* _Task data_
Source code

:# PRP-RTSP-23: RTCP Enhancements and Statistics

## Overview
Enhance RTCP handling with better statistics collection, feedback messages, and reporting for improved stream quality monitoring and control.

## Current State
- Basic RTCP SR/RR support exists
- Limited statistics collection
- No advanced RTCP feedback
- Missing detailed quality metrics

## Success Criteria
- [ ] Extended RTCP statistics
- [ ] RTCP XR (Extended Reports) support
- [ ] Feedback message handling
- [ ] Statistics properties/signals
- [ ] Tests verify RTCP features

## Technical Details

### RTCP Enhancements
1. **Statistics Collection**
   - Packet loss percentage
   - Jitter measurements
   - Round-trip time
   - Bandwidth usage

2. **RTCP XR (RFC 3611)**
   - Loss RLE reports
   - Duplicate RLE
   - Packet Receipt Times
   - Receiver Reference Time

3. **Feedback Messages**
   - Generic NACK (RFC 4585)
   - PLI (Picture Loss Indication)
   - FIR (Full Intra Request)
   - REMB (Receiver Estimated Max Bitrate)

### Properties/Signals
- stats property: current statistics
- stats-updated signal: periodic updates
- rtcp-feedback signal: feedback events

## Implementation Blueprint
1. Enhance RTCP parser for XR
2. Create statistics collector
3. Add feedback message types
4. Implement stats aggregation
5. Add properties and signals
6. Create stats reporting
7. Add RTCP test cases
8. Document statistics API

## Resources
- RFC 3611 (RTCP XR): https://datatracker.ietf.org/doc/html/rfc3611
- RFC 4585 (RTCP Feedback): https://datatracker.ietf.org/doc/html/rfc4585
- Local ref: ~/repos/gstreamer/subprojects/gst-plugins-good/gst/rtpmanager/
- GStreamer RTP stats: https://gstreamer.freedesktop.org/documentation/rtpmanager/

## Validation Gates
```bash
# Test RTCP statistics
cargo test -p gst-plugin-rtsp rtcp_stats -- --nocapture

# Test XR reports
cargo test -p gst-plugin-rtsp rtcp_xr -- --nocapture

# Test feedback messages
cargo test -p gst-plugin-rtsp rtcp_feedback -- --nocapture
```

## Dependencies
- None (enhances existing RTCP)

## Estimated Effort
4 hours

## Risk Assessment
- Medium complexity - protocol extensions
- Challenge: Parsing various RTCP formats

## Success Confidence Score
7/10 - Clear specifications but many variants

* _Task to carry out_
Could you restate, word for word, the lines above from the one with "## Validation Gates" to the one with "## Dependencies", both included?

* _Exercise output_
## Validation Gates
```bash
# Test RTCP statistics
cargo test -p gst-plugin-rtsp rtcp_stats -- --nocapture

# Test XR reports
cargo test -p gst-plugin-rtsp rtcp_xr -- --nocapture

# Test feedback messages
cargo test -p gst-plugin-rtsp rtcp_feedback -- --nocapture
```

## Dependencies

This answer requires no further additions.